07Mode de vie et prévention#
La prévention repose sur améliore DE 30-60 %. 150 min/semaine modérée, améliore circulation, hormones, humeur ; réduit DE 30-50 % et marche, vélo, natation, musculation.
La prévention repose sur excellent, parfois fruits, légumes, oméga-3, légumineuses, ainsi que graisses saturées, sucres rapides, fast-food, souvent précurseur NO (effets modestes), protéines suffisantes.
La prévention repose sur perdre 5-10 % si surpoids ; améliore DE significativement et réduit comorbidités. La prévention repose sur arrêt absolu, bénéfice rapide (semaines). La prévention repose sur modéré (< 2 verres/j). DE chronique. La prévention repose sur sport, méditation, yoga, ainsi que TCC si DE psychogène — soutien psychologique. 7-9 h ; à dépister (DE associée), parfois CPAP améliore DE en cas de SAS. La prévention repose sur communication ouverte, dédramatiser — soutien mutuel, ainsi que sexothérapie parfois utile.
La prévention repose sur équilibre glycémique strict — équilibre, choix antihypertenseurs (éviter β-bloquants si possible), souvent statines + mode de vie, ainsi que traitement, ISRS dénombre effets sexuels (changer molécule si DE).
Si hypogonadisme confirmé : substitution (gel, injection) et antécédents cancer prostate, bilan urologique avant.

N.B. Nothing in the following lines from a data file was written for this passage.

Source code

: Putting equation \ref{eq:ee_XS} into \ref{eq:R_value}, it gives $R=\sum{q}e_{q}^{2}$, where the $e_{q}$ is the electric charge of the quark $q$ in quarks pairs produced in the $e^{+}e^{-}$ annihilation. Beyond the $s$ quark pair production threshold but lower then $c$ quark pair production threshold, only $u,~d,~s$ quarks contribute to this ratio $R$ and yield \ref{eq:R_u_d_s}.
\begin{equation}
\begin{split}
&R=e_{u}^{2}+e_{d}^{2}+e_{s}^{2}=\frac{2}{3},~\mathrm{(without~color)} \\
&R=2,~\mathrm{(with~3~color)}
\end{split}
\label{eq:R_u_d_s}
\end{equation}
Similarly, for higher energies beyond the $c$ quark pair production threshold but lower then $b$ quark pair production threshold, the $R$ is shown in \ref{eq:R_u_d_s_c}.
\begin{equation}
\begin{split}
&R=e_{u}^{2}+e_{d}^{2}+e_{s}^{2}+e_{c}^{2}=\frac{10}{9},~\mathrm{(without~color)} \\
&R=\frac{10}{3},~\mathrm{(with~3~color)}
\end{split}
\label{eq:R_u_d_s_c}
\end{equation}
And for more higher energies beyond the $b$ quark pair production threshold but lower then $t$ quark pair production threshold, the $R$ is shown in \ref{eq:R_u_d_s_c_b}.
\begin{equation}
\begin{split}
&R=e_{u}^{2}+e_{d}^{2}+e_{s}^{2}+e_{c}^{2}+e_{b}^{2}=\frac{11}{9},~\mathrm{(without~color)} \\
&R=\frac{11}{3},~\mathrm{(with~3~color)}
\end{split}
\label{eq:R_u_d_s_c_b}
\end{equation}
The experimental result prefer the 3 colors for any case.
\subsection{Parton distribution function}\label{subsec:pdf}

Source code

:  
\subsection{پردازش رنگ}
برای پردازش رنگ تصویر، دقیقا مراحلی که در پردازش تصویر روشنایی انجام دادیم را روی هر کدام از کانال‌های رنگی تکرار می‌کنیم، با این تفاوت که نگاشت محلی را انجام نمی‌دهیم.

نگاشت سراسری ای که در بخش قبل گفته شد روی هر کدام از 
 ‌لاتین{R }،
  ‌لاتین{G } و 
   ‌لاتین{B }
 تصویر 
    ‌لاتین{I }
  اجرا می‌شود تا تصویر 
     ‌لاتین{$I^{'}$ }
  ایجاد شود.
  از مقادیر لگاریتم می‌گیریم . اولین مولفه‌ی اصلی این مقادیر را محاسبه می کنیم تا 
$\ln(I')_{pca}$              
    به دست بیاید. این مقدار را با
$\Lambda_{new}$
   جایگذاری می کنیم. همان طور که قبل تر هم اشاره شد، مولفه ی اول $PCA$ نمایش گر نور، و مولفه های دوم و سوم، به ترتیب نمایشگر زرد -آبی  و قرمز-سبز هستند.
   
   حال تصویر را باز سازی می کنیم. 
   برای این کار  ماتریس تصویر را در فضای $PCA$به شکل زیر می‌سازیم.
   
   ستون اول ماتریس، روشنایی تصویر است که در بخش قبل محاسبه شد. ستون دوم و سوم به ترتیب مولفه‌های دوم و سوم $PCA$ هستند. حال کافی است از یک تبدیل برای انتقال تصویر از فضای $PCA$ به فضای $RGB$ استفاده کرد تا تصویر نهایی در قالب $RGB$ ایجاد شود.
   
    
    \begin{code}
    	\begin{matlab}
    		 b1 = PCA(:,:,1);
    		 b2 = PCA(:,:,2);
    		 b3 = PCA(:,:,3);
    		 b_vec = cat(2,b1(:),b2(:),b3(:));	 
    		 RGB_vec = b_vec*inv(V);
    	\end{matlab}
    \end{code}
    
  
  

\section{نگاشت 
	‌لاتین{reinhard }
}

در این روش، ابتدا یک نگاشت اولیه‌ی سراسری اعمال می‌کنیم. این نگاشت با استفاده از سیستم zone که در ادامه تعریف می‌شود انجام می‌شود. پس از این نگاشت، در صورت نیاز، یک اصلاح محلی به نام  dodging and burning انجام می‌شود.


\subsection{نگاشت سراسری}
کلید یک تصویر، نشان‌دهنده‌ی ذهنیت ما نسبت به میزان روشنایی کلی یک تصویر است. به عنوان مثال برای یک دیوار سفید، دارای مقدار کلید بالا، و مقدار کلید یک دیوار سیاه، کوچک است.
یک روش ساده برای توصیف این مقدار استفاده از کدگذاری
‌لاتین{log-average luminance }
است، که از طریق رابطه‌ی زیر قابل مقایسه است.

La prévention repose sur effets modestes, souvent preuves limitées, parfois peu d'évidence, ainsi que émergent, prometteur (LiSWT). La prévention repose sur éviter "miracles" sur internet (risques), médecin seulement pour prescription, souvent médicaments sans ordonnance : dangereux. La prévention repose sur rééducation pénienne précoce : IPDE5 quotidiens, ainsi que injections intracaverneuses et prothèse si échec à 2 ans.
08Ressources au Maroc#
Rabat, Casa, Fès, Marrakech, Oujda et présents grandes villes ; sous-spécialité émergente — Sahha.ma annuaire spécialisé.
Consultation urologue : 400-800 MAD, souvent bilan biologique : 300-700 MAD — bilan cardiovasculaire : 500-1 500 MAD et IPDE5 (sildénafil 100 mg) : 30-100 MAD/cp génériques. Tadalafil 20 mg : 50-150 MAD/cp. Alprostadil injection : 200-400 MAD et vacuum : 1 500-3 500 MAD, prothèse pénienne : 50 000-150 000 MAD — remboursement variable.
1, souvent consulter (généraliste ou urologue)
2, facteurs de risque, hormonal, cardiovasculaire
3 — mode de vie + IPDE5 (1ère ligne)
- 12e ligne si échec : injections, vacuum
5, prothèse si très réfractaire
6 ; TCC, sexothérapie si dimension psychologique.
Fréquente, traitable, briser silence, ainsi que soutien couple. Communication et éviter stigmatisation — sexothérapie en couple si nécessaire. Rigueur dans habitudes, parfois observance traitements, ainsi que effet 4-12 sem mode de vie. AMSEP (Maroc) : santé sexuelle, ainsi que groupes WhatsApp/Facebook ; sexothérapeutes. Ondes de choc basse intensité (LiSWT) : prometteur — thérapies géniques, ainsi que cellules souches, souvent anti-PDE oraux nouvelle génération, médecine personnalisée.
DE = fréquente (30 % > 40 ans), ainsi que causes vasculaires, neurologiques, hormonales, psy, médicamenteuses, parfois 1ère ligne efficace, souvent mode de vie essentiel. DE = marqueur cardiovasculaire, consulter.
Foire aux questions
Questions fréquentes
1Le Viagra (sildénafil) est-il dangereux ?+
2La dysfonction érectile est-elle un signe d'autre maladie ?+
3Que faire si le sildénafil ne marche pas ?+
Vérifiable
Sources médicales
Révision médicale
Dr. Mehdi Berrada
Urologue, andrologue
Cet article a été vérifié médicalement le 29 avril 2026 selon les standards Sahha (E-E-A-T santé, sources OMS / HAS / Inserm / Ministère de la Santé du Maroc).